(Records from a data source)
----

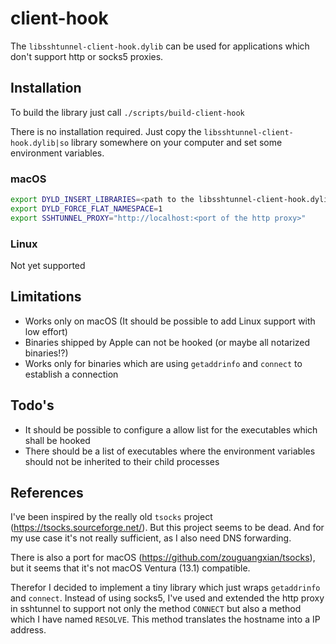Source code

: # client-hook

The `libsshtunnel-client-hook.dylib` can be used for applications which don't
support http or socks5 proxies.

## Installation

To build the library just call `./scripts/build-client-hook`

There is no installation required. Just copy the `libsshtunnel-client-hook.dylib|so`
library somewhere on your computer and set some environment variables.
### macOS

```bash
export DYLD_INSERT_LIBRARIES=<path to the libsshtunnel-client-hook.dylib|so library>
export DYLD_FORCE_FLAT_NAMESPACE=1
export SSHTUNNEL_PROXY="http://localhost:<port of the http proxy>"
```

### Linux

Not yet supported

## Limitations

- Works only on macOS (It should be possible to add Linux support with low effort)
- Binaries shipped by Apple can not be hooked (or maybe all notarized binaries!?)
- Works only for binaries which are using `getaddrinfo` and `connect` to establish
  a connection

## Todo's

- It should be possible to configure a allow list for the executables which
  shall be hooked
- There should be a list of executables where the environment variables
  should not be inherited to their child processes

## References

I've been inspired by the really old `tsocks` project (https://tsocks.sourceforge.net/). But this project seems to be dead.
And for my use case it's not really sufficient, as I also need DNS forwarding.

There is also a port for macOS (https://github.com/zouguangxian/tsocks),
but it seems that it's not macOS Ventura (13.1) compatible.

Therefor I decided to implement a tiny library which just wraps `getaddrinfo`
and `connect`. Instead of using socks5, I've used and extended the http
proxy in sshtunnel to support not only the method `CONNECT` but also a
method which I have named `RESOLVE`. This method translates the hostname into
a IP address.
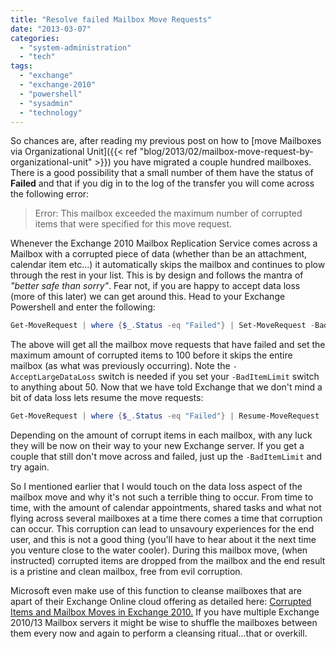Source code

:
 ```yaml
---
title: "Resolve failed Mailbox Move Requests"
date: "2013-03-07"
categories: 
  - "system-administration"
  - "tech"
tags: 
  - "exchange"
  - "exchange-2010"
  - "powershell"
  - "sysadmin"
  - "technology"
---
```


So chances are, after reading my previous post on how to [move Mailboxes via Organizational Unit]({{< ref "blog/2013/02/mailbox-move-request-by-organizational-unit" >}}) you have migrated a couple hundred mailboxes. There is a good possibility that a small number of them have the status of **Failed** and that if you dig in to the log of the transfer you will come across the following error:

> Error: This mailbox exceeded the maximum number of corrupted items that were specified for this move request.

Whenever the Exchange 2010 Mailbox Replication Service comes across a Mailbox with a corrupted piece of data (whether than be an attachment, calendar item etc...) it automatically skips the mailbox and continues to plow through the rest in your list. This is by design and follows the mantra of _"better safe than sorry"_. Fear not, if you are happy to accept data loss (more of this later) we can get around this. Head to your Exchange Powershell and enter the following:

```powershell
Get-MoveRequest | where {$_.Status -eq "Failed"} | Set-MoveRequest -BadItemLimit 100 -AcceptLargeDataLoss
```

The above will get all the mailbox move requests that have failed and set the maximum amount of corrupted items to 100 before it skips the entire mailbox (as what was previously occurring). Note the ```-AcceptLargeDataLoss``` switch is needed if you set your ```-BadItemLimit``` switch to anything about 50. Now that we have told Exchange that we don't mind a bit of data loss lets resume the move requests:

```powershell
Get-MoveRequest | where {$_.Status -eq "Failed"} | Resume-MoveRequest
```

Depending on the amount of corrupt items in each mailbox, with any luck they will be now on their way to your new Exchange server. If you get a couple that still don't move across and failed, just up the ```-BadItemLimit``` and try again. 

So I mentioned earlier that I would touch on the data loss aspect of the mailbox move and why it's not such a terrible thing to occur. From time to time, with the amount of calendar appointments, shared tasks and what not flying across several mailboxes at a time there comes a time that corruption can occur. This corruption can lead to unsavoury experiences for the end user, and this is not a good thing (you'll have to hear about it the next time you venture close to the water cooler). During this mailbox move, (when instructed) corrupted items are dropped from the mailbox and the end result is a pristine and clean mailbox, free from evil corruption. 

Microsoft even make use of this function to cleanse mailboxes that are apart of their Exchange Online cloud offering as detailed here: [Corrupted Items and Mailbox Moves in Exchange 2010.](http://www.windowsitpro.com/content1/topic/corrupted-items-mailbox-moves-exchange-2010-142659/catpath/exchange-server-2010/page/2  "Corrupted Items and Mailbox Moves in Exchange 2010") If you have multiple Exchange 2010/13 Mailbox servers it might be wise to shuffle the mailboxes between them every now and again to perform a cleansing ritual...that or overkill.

----

■ Try it:
Return each line from the entries above that includes "hooked".

■ Solution to the exercise:
- Binaries shipped by Apple can not be hooked (or maybe all notarized binaries!?)
  shall be hooked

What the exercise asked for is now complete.